* _Stored dataset items_:
◇ ◇ ◇ ◇ ◇ ◇ ◇

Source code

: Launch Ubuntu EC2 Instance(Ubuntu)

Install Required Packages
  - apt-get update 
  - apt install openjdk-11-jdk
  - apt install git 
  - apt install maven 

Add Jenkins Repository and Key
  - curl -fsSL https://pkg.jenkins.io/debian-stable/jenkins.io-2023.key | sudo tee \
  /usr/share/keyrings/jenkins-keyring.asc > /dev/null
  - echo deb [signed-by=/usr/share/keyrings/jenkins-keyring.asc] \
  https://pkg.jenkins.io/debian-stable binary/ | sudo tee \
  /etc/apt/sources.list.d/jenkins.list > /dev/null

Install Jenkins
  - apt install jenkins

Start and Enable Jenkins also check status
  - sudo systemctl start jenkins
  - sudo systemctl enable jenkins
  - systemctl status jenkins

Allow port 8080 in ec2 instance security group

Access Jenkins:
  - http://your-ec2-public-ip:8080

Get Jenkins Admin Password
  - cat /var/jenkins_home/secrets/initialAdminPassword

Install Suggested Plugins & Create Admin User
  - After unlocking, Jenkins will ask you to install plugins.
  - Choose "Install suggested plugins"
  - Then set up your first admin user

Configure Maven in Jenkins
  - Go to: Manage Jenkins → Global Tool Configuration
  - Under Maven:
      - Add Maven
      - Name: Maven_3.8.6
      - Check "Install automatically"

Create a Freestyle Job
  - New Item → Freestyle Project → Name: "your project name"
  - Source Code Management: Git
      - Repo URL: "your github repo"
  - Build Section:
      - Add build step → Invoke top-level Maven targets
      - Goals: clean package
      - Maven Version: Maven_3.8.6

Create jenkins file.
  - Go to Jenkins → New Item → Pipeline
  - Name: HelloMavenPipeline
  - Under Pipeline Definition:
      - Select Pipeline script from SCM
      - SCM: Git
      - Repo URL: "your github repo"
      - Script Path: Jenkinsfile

◇ ◇ ◇ ◇ ◇ ◇ ◇

* _Task instructions_: Top to bottom, transcribe every line above exactly.

* _Response_:
Source code

: Launch Ubuntu EC2 Instance(Ubuntu)

Install Required Packages
  - apt-get update 
  - apt install openjdk-11-jdk
  - apt install git 
  - apt install maven 

Add Jenkins Repository and Key
  - curl -fsSL https://pkg.jenkins.io/debian-stable/jenkins.io-2023.key | sudo tee \
  /usr/share/keyrings/jenkins-keyring.asc > /dev/null
  - echo deb [signed-by=/usr/share/keyrings/jenkins-keyring.asc] \
  https://pkg.jenkins.io/debian-stable binary/ | sudo tee \
  /etc/apt/sources.list.d/jenkins.list > /dev/null

Install Jenkins
  - apt install jenkins

Start and Enable Jenkins also check status
  - sudo systemctl start jenkins
  - sudo systemctl enable jenkins
  - systemctl status jenkins

Allow port 8080 in ec2 instance security group

Access Jenkins:
  - http://your-ec2-public-ip:8080

Get Jenkins Admin Password
  - cat /var/jenkins_home/secrets/initialAdminPassword

Install Suggested Plugins & Create Admin User
  - After unlocking, Jenkins will ask you to install plugins.
  - Choose "Install suggested plugins"
  - Then set up your first admin user

Configure Maven in Jenkins
  - Go to: Manage Jenkins → Global Tool Configuration
  - Under Maven:
      - Add Maven
      - Name: Maven_3.8.6
      - Check "Install automatically"

Create a Freestyle Job
  - New Item → Freestyle Project → Name: "your project name"
  - Source Code Management: Git
      - Repo URL: "your github repo"
  - Build Section:
      - Add build step → Invoke top-level Maven targets
      - Goals: clean package
      - Maven Version: Maven_3.8.6

Create jenkins file.
  - Go to Jenkins → New Item → Pipeline
  - Name: HelloMavenPipeline
  - Under Pipeline Definition:
      - Select Pipeline script from SCM
      - SCM: Git
      - Repo URL: "your github repo"
      - Script Path: Jenkinsfile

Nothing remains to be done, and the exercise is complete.